[Items listed in a dataset]
===============

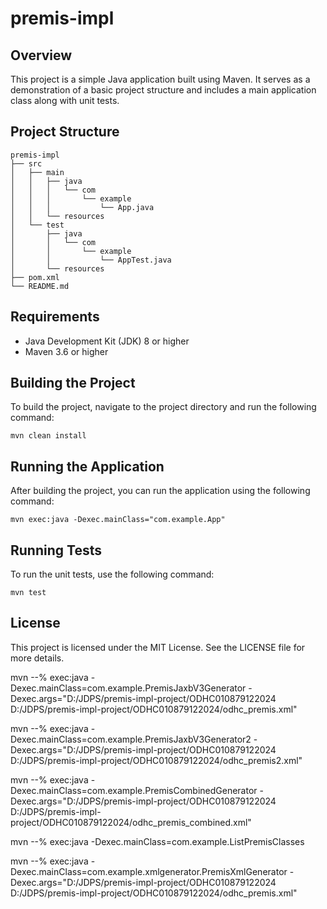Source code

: # premis-impl

## Overview
This project is a simple Java application built using Maven. It serves as a demonstration of a basic project structure and includes a main application class along with unit tests.

## Project Structure
```
premis-impl
├── src
│   ├── main
│   │   ├── java
│   │   │   └── com
│   │   │       └── example
│   │   │           └── App.java
│   │   └── resources
│   └── test
│       ├── java
│       │   └── com
│       │       └── example
│       │           └── AppTest.java
│       └── resources
├── pom.xml
└── README.md
```

## Requirements
- Java Development Kit (JDK) 8 or higher
- Maven 3.6 or higher

## Building the Project
To build the project, navigate to the project directory and run the following command:

```
mvn clean install
```

## Running the Application
After building the project, you can run the application using the following command:

```
mvn exec:java -Dexec.mainClass="com.example.App"
```

## Running Tests
To run the unit tests, use the following command:

```
mvn test
```

## License
This project is licensed under the MIT License. See the LICENSE file for more details.

mvn --% exec:java -Dexec.mainClass=com.example.PremisJaxbV3Generator -Dexec.args="D:/JDPS/premis-impl-project/ODHC010879122024 D:/JDPS/premis-impl-project/ODHC010879122024/odhc_premis.xml"

mvn --% exec:java -Dexec.mainClass=com.example.PremisJaxbV3Generator2 -Dexec.args="D:/JDPS/premis-impl-project/ODHC010879122024 D:/JDPS/premis-impl-project/ODHC010879122024/odhc_premis2.xml"

mvn --% exec:java -Dexec.mainClass=com.example.PremisCombinedGenerator -Dexec.args="D:/JDPS/premis-impl-project/ODHC010879122024 D:/JDPS/premis-impl-project/ODHC010879122024/odhc_premis_combined.xml"

mvn --% exec:java -Dexec.mainClass=com.example.ListPremisClasses

mvn --% exec:java -Dexec.mainClass=com.example.xmlgenerator.PremisXmlGenerator -Dexec.args="D:/JDPS/premis-impl-project/ODHC010879122024 D:/JDPS/premis-impl-project/ODHC010879122024/odhc_premis.xml"
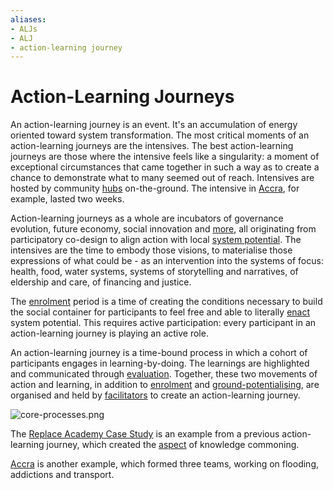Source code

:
 ```yaml
---
aliases: 
- ALJs
- ALJ
- action-learning journey
---
```


# Action-Learning Journeys
An action-learning journey is an event. It's an accumulation of energy oriented toward system transformation. The most critical moments of an action-learning journeys are the intensives. The best action-learning journeys are those where the intensive feels like a singularity: a moment of exceptional circumstances that came together in such a way as to create a chance to demonstrate what to many seemed out of reach. Intensives are hosted by community [hubs](collaborators/communities%20of%20place/hubs.md) on-the-ground. The intensive in [Accra](events/accra.mdx), for example, lasted two weeks. 

Action-learning journeys as a whole are incubators of governance evolution, future economy, social innovation and [more](glossary/Practice.md), all originating from participatory co-design to align action with local [system potential](glossary/place-sourced%20potential.md). The intensives are the time to embody those visions, to materialise those expressions of what could be - as an intervention into the systems of focus: health, food, water systems, systems of storytelling and narratives, of eldership and care, of financing and justice. 

The [enrolment](processes/enrolment/index.mdx) period is a time of creating the conditions necessary to build the social container for participants to feel free and able to literally [enact](processes/enactment/index.md) system potential. This requires active participation: every participant in an action-learning journey is playing an active role. 

An action-learning journey is a time-bound process in which a cohort of participants engages in learning-by-doing. The learnings are highlighted and communicated through [evaluation](processes/evaluation/index.md). Together, these two movements of action and learning, in addition to [enrolment](processes/enrolment/index.mdx) and [ground-potentialising](processes/ground-potentialising/ground-potentialising.mdx), are organised and held by [facilitators](collaborators/Facilitators/index.mdx) to create an action-learning journey. 

![core-processes.png](/process-facilitation.png)

The [Replace Academy Case Study](/context%20&%20narrative/Replace%20Academy%20Case%20Study.md) is an example from a previous action-learning journey, which created the [aspect](aspect) of knowledge commoning.

[Accra](events/accra.mdx) is another example, which formed three teams, working on flooding, addictions and transport.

===============

**TASK GOAL**
What is needed is a verbatim copy of every line in the records above from the one containing "## Project Structure" down to the one containing "mvn --% exec:java -Dexec.mainClass=com.example.ListPremisClasses", both included, and nothing more.

**WRITTEN RESPONSE**
## Project Structure
```
premis-impl
├── src
│   ├── main
│   │   ├── java
│   │   │   └── com
│   │   │       └── example
│   │   │           └── App.java
│   │   └── resources
│   └── test
│       ├── java
│       │   └── com
│       │       └── example
│       │           └── AppTest.java
│       └── resources
├── pom.xml
└── README.md
```

## Requirements
- Java Development Kit (JDK) 8 or higher
- Maven 3.6 or higher

## Building the Project
To build the project, navigate to the project directory and run the following command:

```
mvn clean install
```

## Running the Application
After building the project, you can run the application using the following command:

```
mvn exec:java -Dexec.mainClass="com.example.App"
```

## Running Tests
To run the unit tests, use the following command:

```
mvn test
```

## License
This project is licensed under the MIT License. See the LICENSE file for more details.

mvn --% exec:java -Dexec.mainClass=com.example.PremisJaxbV3Generator -Dexec.args="D:/JDPS/premis-impl-project/ODHC010879122024 D:/JDPS/premis-impl-project/ODHC010879122024/odhc_premis.xml"

mvn --% exec:java -Dexec.mainClass=com.example.PremisJaxbV3Generator2 -Dexec.args="D:/JDPS/premis-impl-project/ODHC010879122024 D:/JDPS/premis-impl-project/ODHC010879122024/odhc_premis2.xml"

mvn --% exec:java -Dexec.mainClass=com.example.PremisCombinedGenerator -Dexec.args="D:/JDPS/premis-impl-project/ODHC010879122024 D:/JDPS/premis-impl-project/ODHC010879122024/odhc_premis_combined.xml"

mvn --% exec:java -Dexec.mainClass=com.example.ListPremisClasses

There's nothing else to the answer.